Oto radar przyszłości. Jest wielkości ziarna sezamu i wykryje ruchy rzędu 1/100 szerokości ludzkiego włosa

Powstał nowy radar wykorzystujący fale milimetrowe, który jest w stanie mierzyć niezwykle małe wibracje. Może znaleźć zastosowanie nie tylko w wojsku, ale i medycynie. Jak sami twórcy o nim mówią, projekt ten to “misja niemożliwa”, którą udało się zmaterializować.
Radar przyszłości opracowany przez uczonych z UC Davis /Fot. UC Davis

Radar przyszłości opracowany przez uczonych z UC Davis /Fot. UC Davis

Nowy radar opracowany przez uczonych z Uniwersytetu Kalifornijskiego w Davis (UC Davis) stanowi dowód koncepcji – do niedawna wydawało się, że jego stworzenie jest niemożliwe. Sam czujnik jest wielkości ziarna sezamu, a przy tym jest tani i energooszczędny. Powala na wykrywanie niewiarygodnie małych ruchów obiektów w skali mikroskopowej.

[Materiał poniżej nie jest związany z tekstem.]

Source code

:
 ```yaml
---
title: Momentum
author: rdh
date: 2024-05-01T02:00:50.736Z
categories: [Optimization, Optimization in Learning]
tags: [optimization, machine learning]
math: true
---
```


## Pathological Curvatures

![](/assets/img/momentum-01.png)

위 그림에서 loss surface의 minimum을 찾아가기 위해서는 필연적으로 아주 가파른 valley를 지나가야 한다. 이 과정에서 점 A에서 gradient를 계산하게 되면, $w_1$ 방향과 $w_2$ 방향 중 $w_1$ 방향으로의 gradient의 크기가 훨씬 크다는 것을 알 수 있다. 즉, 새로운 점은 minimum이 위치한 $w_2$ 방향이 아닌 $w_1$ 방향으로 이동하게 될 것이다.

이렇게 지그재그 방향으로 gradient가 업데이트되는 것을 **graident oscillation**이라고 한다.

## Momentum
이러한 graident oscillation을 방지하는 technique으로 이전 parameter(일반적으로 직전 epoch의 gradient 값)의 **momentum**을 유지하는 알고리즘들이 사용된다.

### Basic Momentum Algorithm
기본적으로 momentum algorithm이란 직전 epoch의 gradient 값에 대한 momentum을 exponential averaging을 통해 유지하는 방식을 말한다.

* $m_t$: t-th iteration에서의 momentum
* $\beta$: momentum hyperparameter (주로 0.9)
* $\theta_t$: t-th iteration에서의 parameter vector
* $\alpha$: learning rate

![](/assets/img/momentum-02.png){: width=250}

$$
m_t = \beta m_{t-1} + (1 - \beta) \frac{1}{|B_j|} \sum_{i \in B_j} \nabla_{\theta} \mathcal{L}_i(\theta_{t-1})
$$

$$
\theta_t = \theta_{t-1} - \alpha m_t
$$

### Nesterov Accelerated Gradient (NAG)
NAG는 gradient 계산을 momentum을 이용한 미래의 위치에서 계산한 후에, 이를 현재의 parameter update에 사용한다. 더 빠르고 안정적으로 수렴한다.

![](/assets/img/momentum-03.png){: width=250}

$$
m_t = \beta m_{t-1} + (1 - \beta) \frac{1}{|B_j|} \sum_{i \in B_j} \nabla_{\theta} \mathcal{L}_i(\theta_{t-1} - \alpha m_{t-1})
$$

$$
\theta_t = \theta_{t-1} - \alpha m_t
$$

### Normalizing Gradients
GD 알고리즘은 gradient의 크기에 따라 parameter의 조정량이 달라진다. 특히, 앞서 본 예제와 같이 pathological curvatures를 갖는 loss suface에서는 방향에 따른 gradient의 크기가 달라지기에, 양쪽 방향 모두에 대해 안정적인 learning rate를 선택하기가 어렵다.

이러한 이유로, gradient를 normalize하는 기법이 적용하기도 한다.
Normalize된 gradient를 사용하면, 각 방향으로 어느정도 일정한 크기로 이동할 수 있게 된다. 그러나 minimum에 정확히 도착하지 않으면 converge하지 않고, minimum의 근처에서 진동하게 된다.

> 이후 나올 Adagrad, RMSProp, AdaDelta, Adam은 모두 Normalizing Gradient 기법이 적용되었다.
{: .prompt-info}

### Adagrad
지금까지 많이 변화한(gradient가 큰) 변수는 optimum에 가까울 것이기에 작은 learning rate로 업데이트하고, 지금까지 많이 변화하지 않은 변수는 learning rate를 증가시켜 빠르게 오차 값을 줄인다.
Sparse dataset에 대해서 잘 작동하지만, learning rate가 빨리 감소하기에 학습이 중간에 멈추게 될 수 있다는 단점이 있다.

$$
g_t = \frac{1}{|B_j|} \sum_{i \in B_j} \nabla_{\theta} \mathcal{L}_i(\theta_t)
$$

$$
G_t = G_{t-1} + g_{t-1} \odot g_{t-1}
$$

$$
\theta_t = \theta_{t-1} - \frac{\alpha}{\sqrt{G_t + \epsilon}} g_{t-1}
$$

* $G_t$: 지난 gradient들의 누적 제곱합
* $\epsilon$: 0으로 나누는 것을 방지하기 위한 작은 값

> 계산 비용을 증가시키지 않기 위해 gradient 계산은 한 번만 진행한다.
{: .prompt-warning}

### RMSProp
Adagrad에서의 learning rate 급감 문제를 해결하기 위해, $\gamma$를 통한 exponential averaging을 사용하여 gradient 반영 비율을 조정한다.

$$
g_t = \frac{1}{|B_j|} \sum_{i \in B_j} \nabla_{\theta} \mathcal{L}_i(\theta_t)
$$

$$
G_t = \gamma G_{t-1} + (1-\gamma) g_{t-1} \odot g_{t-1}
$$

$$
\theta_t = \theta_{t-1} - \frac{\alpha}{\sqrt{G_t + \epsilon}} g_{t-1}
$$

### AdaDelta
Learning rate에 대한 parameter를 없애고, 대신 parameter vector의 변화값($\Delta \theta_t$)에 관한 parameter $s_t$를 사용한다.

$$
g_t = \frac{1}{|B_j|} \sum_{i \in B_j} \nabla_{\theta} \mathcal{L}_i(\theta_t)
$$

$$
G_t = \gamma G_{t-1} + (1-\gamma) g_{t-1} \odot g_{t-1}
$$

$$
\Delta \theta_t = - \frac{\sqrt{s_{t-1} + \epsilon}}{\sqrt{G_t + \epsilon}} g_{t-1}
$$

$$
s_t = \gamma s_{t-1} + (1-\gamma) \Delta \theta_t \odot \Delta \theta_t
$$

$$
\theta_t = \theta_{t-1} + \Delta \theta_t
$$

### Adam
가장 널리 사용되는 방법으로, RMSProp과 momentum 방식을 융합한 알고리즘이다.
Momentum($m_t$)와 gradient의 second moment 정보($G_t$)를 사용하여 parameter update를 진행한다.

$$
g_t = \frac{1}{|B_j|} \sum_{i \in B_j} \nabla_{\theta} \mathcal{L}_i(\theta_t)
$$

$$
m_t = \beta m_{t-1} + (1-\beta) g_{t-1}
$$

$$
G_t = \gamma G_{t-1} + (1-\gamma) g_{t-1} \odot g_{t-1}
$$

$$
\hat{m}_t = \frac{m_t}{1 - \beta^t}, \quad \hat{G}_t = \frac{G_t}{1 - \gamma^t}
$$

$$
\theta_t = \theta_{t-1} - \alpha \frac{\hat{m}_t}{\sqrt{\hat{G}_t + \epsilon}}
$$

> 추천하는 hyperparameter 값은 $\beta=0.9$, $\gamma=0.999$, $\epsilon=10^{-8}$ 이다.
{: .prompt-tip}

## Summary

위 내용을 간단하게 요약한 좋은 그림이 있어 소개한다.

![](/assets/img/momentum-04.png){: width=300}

Czytaj też: Z tym radarem można widzieć przez ściany. Niezwykła technologia prosto z Izraela

Radar jest część trwającego projektu finansowanego przez Fundację Badań nad Żywnością i Rolnictwem (FFAR), mającego na celu opracowanie taniego czujnika zdolnego do śledzenia stanu wody w różnych roślinach. Szczegóły opisano w czasopiśmie IEEE Journal of Solid-State Circuits.

Nowy radar wykorzystuje fale milimetrowe

Fale milimetrowe to zakres fal radiowych obejmujących częstotliwości 30-300 GHz i długości 1-10 mm. Mieszczą się one między mikrofalami a podczerwienią – są wykorzystywane w łączności satelitarnej, radiolokacji, radioastronomii, a także w broni elektromagnetycznej. Fale milimetrowe mają kilka zalet, w tym naturalną wrażliwość na drobne ruchy i zdolność skupiania uwagi na obiektach o małej skali.

Czytaj też: Po raz pierwszy w historii sieć neuronowa odtworzyła kluczowy aspekt ludzkiej inteligencji

Czujnik opracowany przez naukowców z UC Davis wykorzystuje innowacyjną konstrukcję radaru fal milimetrowych do wykrywania wibracji tysiąc razy mniejszych i zmian pozycji celu sto razy mniejszych niż kosmyk ludzkiego włosa. Pod względem rozdzielczości dorównuje najdokładniejszym czujnikom na świecie, ale jest przy tym ziarna sezamu, cechuje go długi czas pracy na baterii i tanie koszty produkcji.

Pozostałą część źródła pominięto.